ATCHISON, TOPEKA AND SANTA FE R. R. Co.

(Advance Case, Kansas. 1883.)

Where a railroad company receives goods for transportation to a point beyond its line upon a special contract, in which is no express agreement to transport to such point, but the place is only named as the point of destination, and in which it is expressly agreed that the goods are to be transported over the company's road and delivered in good order to the connecting carrier, and that the company is not to be responsible as carrier beyond its line and its liability as such is to terminate upon delivery of the goods to the connecting carrier: Held, (1) that there is no uncertainty or ambiguity in the contract, and that it is clearly only a contract for transportation over its own line and delivery to a connecting carrier; (2) that such contract, being no contract for through transportation to the point of destination, presents no question of an attempt to limit the common law liability of the carrier as to anything happening beyond its own line; and (3) that the company transporting over its own line and delivering the goods in safety to the connecting carrier performs its contract and is not liable for any subsequent loss or damage.

Frank G. White for plaintiff in error.

George R. Peck and Frank Doster for defendant in error.

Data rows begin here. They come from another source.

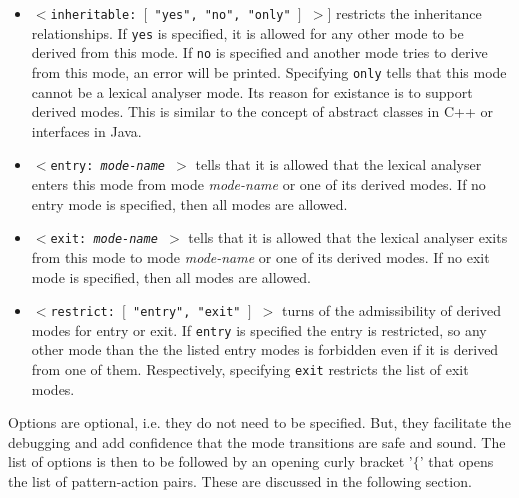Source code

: \begin{itemize}
\item {\tt $<$inheritable: $[$ "yes", "no", "only" $]$ $>$$]$} restricts the
  inheritance relationships. If {\tt yes} is specified, it is allowed for any
  other mode to be derived from this mode. If {\tt no} is specified and
  another mode tries to derive from this mode, an error will be printed.
  Specifying {\tt only} tells that this mode cannot be a lexical analyser mode.
  Its reason for existance is to support derived modes. This is similar to the
  concept of abstract classes in C++ or interfaces in Java.
  
\item {\tt $<$entry: {\it mode-name} $>$} tells that it is allowed that the
  lexical analyser enters this mode from mode {\it mode-name} or one of its
  derived modes. If no entry mode is specified, then all modes are allowed.
  
\item {\tt $<$exit: {\it mode-name} $>$} tells that it is allowed that the
  lexical analyser exits from this mode to mode {\it mode-name} or one of its
  derived modes. If no exit mode is specified, then all modes are allowed.
  
\item {\tt $<$restrict: $[$ "entry", "exit" $]$ $>$} turns of the
  admissibility of derived modes for entry or exit.  If {\tt entry} is
  specified the entry is restricted, so any other mode than the the listed
  entry modes is forbidden even if it is derived from one of them.
  Respectively, specifying {\tt exit} restricts the list of exit modes.
\end{itemize}

Options are optional, i.e. they do not need to be specified. But, they
facilitate the debugging and add confidence that the mode transitions are 
safe and sound. The list of options is then to be followed by an opening
curly bracket '$\{$' that opens the list of pattern-action pairs. These are
discussed in the following section.




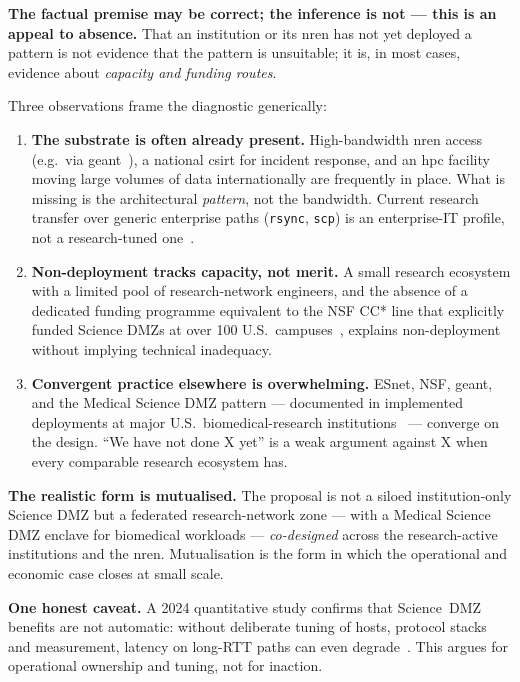 \begin{answerbox}[Answer to Q3.4]
\textbf{The factual premise may be correct; the inference is not --- this is an appeal to absence.} That an institution or its \gls{nren} has not yet deployed a pattern is not evidence that the pattern is unsuitable; it is, in most cases, evidence about \emph{capacity and funding routes}.

\medskip\noindent Three observations frame the diagnostic generically:
\begin{enumerate}[nosep]
    \item \textbf{The substrate is often already present.} High-bandwidth \gls{nren} access (e.g.\ via \gls{geant}~\cite{geant}), a national \gls{csirt} for incident response, and an \gls{hpc} facility moving large volumes of data internationally are frequently in place. What is missing is the architectural \emph{pattern}, not the bandwidth. Current research transfer over generic enterprise paths (\texttt{rsync}, \texttt{scp}) is an enterprise-IT profile, not a research-tuned one~\cite{dart2013, esnet-cases}.
    \item \textbf{Non-deployment tracks capacity, not merit.} A small research ecosystem with a limited pool of research-network engineers, and the absence of a dedicated funding programme equivalent to the NSF CC* line that explicitly funded Science DMZs at over 100 U.S.\ campuses~\cite{esnet-history,nsf-cc}, explains non-deployment without implying technical inadequacy.
    \item \textbf{Convergent practice elsewhere is overwhelming.} ESnet, NSF, \gls{geant}, and the Medical Science DMZ pattern --- documented in implemented deployments at major U.S.\ biomedical-research institutions~\cite{medical-sdmz} --- converge on the design. ``We have not done X yet'' is a weak argument against X when every comparable research ecosystem has.
\end{enumerate}

\medskip\noindent\textbf{The realistic form is mutualised.} The proposal is not a siloed institution-only Science DMZ but a federated research-network zone --- with a Medical Science DMZ enclave for biomedical workloads --- \emph{co-designed} across the research-active institutions and the \gls{nren}. Mutualisation is the form in which the operational and economic case closes at small scale.

\medskip\noindent\textbf{One honest caveat.} A 2024 quantitative study confirms that Science~DMZ benefits are not automatic: without deliberate tuning of hosts, protocol stacks and measurement, latency on long-RTT paths can even degrade~\cite{sciencedmz-perf}. This argues for operational ownership and tuning, not for inaction.
\end{answerbox}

BREWER, J.-Plaintiffs in error, plaintiffs below, were grain merchants at McPherson, Kansas, and shipped over the road of defendant several carloads of wheat to parties at Chicago, Ill. Claiming that when the wheat reached Chicago, there were certain shortages and loss of wheat, they brought their action against the defendant to recover damages therefor. The defendant answered setting up certain written contracts, alleging that the wheat was shipped under those contracts and claiming that under them it contracted simply to transport the wheat safely over its own road, and deliver it in good order to connecting lines, and that it did so transport and deliver the wheat. To this answer the plaintiffs demurred. The demurrer was overruled and plaintiffs allege error. It will be perceived that the case comes before us upon a question of pleading and not upon any question of evidence. We are not to inquire whether in fact the shipments were made under these contracts, or whether the defendant safely transported the wheat over its own road, and delivered the full amount in good order to the connecting road. Neither do we need to inquire what evidence is necessary to prove a shipment under the contracts, or a safe transportation and delivery by the defendant. It may also be conceded that a common carrier may contract for the transportation of freight beyond the line of its own road, and that

upon such a contract it assumes all the obligations of a carrier for the entire distance. And further it may be conceded that when the contract of shipment is prepared by the carrier and is doubtful or ambiguous in its terms, the doubt or ambiguity is to be resolved in favor of the shipper and against the carrier. This is upon the general rules respecting the interpretation of contracts. Whether the rules of the English courts that carriers who receive goods and book them for a certain destination are without any further or special contract responsible throughout the entire route, is a question which, while for the purposes of this case, it may be answered in the affirmative, we do not now attempt definitely to decide. It is a question upon which the courts in this country are divided. 2 Redfield on Law of Railways, sec. 14 and cases cited; Skinner v. Hall, 60 Me. 477; Babcock v. Railroad Co., 49 N. Y. 491; Railroad Co. v. Campbell, 7 Heisk. (Tenn.) 253; Bryon v. Railroad Co., 11 Bush, 597; Berg v. Steamship Co., 5 Daly, 394; Crawford v. Railroad Asso., 51 Miss. 222; Lock Co. v. Railroad 48 N. H. 339; Railroad Co. v. McKenzie, 43 Mich. 609; Hadd v. Express Co., 52 Vt. 345.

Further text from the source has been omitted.